Tout était prêt. Avec un sourire sans joie, Dolorès jeta un dernier regard à l'homme étendu sans connaissance dans une mare d'huile. Nulle haine ne brûlait dans ses yeux, nulle pitié non plus. Son visage insondable, sans expression semblait avoir été déserté par toute vie. Oui, elle se sentait morte : morts les sentiments, mortes les émotions et morte la raison, détruits par les espérances trompeuses et les coups cruels du sort. D'autres se seraient relevés encore, se seraient repris en main, auraient fait contre mauvaise fortune bon coeur ; elle en était incapable, elle avait subi la déception de trop. Il lui restait juste assez de raison pour se venger de celui qui avait brisé son esprit par la cruauté de trop ; oh, il n'avait presque rien fait et ne s'en était probablement pas rendu compte... mais voilà, c'était tombé sur lui. Il fallait un exemple pour faire comprendre au monde que si l'on poursuivait dans cette voie du "progrès", si l'on continuait à oublier d'être humain, les âmes déchirées par le désespoir et par la folie ne seraient plus isolées : elles seraient légion.

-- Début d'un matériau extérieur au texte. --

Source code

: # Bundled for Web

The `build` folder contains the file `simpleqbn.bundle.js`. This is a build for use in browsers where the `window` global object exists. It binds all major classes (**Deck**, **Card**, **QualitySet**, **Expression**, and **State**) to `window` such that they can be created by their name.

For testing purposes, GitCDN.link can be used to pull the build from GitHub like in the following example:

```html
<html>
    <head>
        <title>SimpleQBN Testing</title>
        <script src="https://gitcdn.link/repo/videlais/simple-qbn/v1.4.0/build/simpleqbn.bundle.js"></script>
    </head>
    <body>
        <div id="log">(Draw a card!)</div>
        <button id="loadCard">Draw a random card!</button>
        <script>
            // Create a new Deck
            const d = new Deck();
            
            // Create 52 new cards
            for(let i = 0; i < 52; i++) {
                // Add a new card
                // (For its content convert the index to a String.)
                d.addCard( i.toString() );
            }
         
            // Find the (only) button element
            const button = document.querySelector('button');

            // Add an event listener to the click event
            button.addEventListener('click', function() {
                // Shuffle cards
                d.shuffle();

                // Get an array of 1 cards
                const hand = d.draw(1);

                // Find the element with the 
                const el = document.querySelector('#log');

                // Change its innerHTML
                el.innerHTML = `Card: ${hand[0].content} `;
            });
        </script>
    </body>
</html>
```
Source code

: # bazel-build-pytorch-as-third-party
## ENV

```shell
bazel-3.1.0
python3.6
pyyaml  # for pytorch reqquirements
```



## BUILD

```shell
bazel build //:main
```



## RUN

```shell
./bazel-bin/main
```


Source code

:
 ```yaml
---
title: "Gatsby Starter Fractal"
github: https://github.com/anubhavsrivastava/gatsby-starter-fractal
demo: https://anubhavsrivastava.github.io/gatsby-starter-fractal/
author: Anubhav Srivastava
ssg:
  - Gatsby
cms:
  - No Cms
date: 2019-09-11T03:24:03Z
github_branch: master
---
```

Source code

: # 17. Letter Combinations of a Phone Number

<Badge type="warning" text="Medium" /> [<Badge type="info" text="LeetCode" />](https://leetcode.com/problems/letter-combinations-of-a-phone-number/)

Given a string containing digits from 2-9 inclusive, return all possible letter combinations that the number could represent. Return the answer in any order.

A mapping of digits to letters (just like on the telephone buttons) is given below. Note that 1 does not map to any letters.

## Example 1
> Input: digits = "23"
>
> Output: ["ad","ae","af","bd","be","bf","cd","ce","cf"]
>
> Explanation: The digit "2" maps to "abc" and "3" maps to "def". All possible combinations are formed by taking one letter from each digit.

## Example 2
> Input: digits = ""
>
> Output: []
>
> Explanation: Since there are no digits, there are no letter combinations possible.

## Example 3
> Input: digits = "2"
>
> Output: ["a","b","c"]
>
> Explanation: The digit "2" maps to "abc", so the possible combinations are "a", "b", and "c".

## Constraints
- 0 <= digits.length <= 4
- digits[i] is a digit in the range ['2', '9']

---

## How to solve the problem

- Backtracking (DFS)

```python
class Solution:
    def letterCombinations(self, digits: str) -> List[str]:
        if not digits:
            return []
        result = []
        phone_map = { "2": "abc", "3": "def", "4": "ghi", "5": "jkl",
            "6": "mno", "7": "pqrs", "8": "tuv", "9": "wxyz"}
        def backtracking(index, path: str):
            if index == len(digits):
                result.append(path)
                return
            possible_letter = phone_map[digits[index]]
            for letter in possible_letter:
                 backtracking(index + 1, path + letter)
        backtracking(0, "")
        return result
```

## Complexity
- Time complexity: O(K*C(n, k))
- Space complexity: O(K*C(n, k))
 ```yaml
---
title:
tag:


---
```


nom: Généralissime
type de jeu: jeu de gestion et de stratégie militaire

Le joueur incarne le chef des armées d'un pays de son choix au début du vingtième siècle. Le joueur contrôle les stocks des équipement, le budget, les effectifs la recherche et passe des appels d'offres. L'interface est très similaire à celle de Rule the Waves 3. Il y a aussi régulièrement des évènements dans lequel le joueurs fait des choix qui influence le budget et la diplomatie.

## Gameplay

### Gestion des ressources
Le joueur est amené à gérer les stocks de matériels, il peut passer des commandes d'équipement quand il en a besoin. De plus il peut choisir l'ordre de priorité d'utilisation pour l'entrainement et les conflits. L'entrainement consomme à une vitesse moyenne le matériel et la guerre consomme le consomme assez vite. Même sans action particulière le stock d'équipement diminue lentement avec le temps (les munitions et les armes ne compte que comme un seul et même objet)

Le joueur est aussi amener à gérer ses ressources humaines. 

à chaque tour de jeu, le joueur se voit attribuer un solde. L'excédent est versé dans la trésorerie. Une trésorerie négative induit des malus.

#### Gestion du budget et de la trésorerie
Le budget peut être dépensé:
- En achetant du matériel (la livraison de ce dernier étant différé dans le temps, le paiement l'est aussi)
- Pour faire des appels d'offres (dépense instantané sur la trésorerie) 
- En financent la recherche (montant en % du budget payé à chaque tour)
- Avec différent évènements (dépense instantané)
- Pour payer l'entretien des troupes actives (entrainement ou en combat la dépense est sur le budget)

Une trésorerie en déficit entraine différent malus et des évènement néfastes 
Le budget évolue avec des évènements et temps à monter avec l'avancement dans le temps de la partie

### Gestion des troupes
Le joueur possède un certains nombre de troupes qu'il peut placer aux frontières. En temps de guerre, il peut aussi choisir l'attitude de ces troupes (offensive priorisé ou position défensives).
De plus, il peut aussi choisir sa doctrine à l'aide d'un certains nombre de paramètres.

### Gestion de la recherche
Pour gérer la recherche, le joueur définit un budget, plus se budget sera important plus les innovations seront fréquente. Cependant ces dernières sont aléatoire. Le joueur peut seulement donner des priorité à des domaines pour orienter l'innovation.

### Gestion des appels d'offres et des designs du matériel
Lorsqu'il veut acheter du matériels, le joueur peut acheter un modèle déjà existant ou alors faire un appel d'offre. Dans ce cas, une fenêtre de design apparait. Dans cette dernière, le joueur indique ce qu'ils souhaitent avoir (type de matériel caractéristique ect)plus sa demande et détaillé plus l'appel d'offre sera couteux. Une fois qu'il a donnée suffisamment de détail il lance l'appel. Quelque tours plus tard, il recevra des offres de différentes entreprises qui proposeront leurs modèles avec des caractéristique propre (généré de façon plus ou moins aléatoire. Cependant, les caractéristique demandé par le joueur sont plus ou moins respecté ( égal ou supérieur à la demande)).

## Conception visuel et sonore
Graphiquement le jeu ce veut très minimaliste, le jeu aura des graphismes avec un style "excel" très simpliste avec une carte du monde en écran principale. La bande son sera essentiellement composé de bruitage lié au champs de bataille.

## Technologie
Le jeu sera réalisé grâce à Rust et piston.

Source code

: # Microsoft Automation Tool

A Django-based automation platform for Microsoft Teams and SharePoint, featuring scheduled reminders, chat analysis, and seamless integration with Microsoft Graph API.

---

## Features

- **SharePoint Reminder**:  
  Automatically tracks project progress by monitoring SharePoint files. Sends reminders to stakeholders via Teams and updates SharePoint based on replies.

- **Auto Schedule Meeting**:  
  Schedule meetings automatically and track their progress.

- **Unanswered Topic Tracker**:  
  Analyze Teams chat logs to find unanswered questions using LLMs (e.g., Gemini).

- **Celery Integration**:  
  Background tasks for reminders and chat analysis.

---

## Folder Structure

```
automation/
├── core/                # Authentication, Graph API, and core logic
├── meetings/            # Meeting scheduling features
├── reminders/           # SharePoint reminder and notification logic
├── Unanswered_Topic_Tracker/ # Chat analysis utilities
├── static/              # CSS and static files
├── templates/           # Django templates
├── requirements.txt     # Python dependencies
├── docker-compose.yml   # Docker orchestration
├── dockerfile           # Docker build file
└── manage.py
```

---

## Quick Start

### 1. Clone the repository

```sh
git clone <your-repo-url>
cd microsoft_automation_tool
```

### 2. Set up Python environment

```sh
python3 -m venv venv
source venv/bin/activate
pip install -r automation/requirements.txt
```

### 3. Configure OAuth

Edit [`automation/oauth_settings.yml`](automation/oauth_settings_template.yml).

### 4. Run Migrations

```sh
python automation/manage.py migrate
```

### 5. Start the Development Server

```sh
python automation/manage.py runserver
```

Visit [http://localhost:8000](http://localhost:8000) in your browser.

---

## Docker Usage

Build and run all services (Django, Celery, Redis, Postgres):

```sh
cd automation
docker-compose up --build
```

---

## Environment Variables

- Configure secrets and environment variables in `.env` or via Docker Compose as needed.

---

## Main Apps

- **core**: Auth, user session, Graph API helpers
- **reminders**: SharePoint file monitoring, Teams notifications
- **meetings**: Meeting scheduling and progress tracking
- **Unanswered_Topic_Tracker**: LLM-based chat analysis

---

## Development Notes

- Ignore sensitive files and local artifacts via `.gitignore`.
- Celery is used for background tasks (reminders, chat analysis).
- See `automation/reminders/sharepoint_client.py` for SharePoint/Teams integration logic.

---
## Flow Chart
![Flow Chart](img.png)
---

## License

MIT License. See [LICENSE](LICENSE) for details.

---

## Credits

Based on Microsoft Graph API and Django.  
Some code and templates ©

Dolorès ouvrit la boîte d'allumettes qu'elle avait acheté à un SDF assis dans la neige, en choisit une, la frotta d'un geste sec et assuré. L'odeur enivrante du phosphore l'enveloppa, la flamme jaillit. Avec un rire glacial qui paraissait déplacé dans une situation aussi tragique, elle jeta l'allumette au sol. Le feu se propagea immédiatement à l'huile. La jeune femme se dirigea droit vers l'homme qui déjà commençait à brûler.

Après avoir vécu l'enfer, n'était-il pas logique de mourir par les flammes ?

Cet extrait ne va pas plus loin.